■ **Task brief**:
In the entries below, find each line bearing the string "dark" and copy it.

■ **Material shown**:
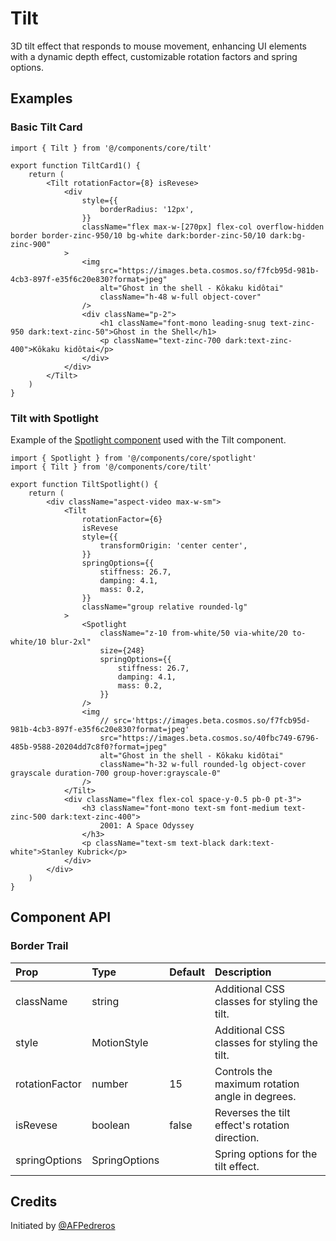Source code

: # Tilt

3D tilt effect that responds to mouse movement, enhancing UI elements with a dynamic depth effect, customizable rotation factors and spring options.

## Examples

### Basic Tilt Card

```tsx
import { Tilt } from '@/components/core/tilt'

export function TiltCard1() {
	return (
		<Tilt rotationFactor={8} isRevese>
			<div
				style={{
					borderRadius: '12px',
				}}
				className="flex max-w-[270px] flex-col overflow-hidden border border-zinc-950/10 bg-white dark:border-zinc-50/10 dark:bg-zinc-900"
			>
				<img
					src="https://images.beta.cosmos.so/f7fcb95d-981b-4cb3-897f-e35f6c20e830?format=jpeg"
					alt="Ghost in the shell - Kôkaku kidôtai"
					className="h-48 w-full object-cover"
				/>
				<div className="p-2">
					<h1 className="font-mono leading-snug text-zinc-950 dark:text-zinc-50">Ghost in the Shell</h1>
					<p className="text-zinc-700 dark:text-zinc-400">Kôkaku kidôtai</p>
				</div>
			</div>
		</Tilt>
	)
}
```

### Tilt with Spotlight

Example of the [Spotlight component](https://motion-primitives.com/docs/spotlight) used with the Tilt component.

```tsx
import { Spotlight } from '@/components/core/spotlight'
import { Tilt } from '@/components/core/tilt'

export function TiltSpotlight() {
	return (
		<div className="aspect-video max-w-sm">
			<Tilt
				rotationFactor={6}
				isRevese
				style={{
					transformOrigin: 'center center',
				}}
				springOptions={{
					stiffness: 26.7,
					damping: 4.1,
					mass: 0.2,
				}}
				className="group relative rounded-lg"
			>
				<Spotlight
					className="z-10 from-white/50 via-white/20 to-white/10 blur-2xl"
					size={248}
					springOptions={{
						stiffness: 26.7,
						damping: 4.1,
						mass: 0.2,
					}}
				/>
				<img
					// src='https://images.beta.cosmos.so/f7fcb95d-981b-4cb3-897f-e35f6c20e830?format=jpeg'
					src="https://images.beta.cosmos.so/40fbc749-6796-485b-9588-20204dd7c8f0?format=jpeg"
					alt="Ghost in the shell - Kôkaku kidôtai"
					className="h-32 w-full rounded-lg object-cover grayscale duration-700 group-hover:grayscale-0"
				/>
			</Tilt>
			<div className="flex flex-col space-y-0.5 pb-0 pt-3">
				<h3 className="font-mono text-sm font-medium text-zinc-500 dark:text-zinc-400">
					2001: A Space Odyssey
				</h3>
				<p className="text-sm text-black dark:text-white">Stanley Kubrick</p>
			</div>
		</div>
	)
}
```

## Component API

### Border Trail

| Prop           | Type          | Default | Description                                     |
| :------------- | :------------ | :------ | :---------------------------------------------- |
| className      | string        |         | Additional CSS classes for styling the tilt.    |
| style          | MotionStyle   |         | Additional CSS classes for styling the tilt.    |
| rotationFactor | number        | 15      | Controls the maximum rotation angle in degrees. |
| isRevese       | boolean       | false   | Reverses the tilt effect's rotation direction.  |
| springOptions  | SpringOptions |         | Spring options for the tilt effect.             |

## Credits

Initiated by [@AFPedreros](https://github.com/AFPedreros)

■ **Exercise response**:
				className="flex max-w-[270px] flex-col overflow-hidden border border-zinc-950/10 bg-white dark:border-zinc-50/10 dark:bg-zinc-900"
					<h1 className="font-mono leading-snug text-zinc-950 dark:text-zinc-50">Ghost in the Shell</h1>
					<p className="text-zinc-700 dark:text-zinc-400">Kôkaku kidôtai</p>
				<h3 className="font-mono text-sm font-medium text-zinc-500 dark:text-zinc-400">
				<p className="text-sm text-black dark:text-white">Stanley Kubrick</p>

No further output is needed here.